* **DIRECTIONS**: After locating the line containing "The format of", transcribe that line and all following lines exactly, stopping only at the end of the records.

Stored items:
*****

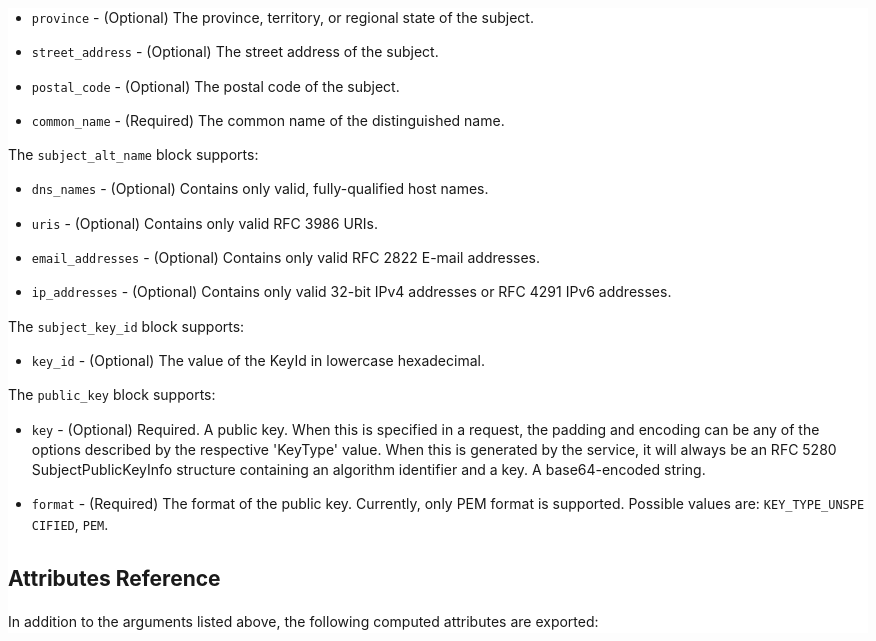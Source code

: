 * `province` -
  (Optional)
  The province, territory, or regional state of the subject.

* `street_address` -
  (Optional)
  The street address of the subject.

* `postal_code` -
  (Optional)
  The postal code of the subject.

* `common_name` -
  (Required)
  The common name of the distinguished name.

<a name="nested_config_subject_config_subject_alt_name"></a>The `subject_alt_name` block supports:

* `dns_names` -
  (Optional)
  Contains only valid, fully-qualified host names.

* `uris` -
  (Optional)
  Contains only valid RFC 3986 URIs.

* `email_addresses` -
  (Optional)
  Contains only valid RFC 2822 E-mail addresses.

* `ip_addresses` -
  (Optional)
  Contains only valid 32-bit IPv4 addresses or RFC 4291 IPv6 addresses.

<a name="nested_config_subject_key_id"></a>The `subject_key_id` block supports:

* `key_id` -
  (Optional)
  The value of the KeyId in lowercase hexadecimal.

<a name="nested_config_public_key"></a>The `public_key` block supports:

* `key` -
  (Optional)
  Required. A public key. When this is specified in a request, the padding and encoding can be any of the options described by the respective 'KeyType' value. When this is generated by the service, it will always be an RFC 5280 SubjectPublicKeyInfo structure containing an algorithm identifier and a key. A base64-encoded string.

* `format` -
  (Required)
  The format of the public key. Currently, only PEM format is supported.
  Possible values are: `KEY_TYPE_UNSPECIFIED`, `PEM`.

## Attributes Reference

In addition to the arguments listed above, the following computed attributes are exported:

*****

* **WRITTEN SOLUTION**:
  The format of the public key. Currently, only PEM format is supported.
  Possible values are: `KEY_TYPE_UNSPECIFIED`, `PEM`.

## Attributes Reference

In addition to the arguments listed above, the following computed attributes are exported:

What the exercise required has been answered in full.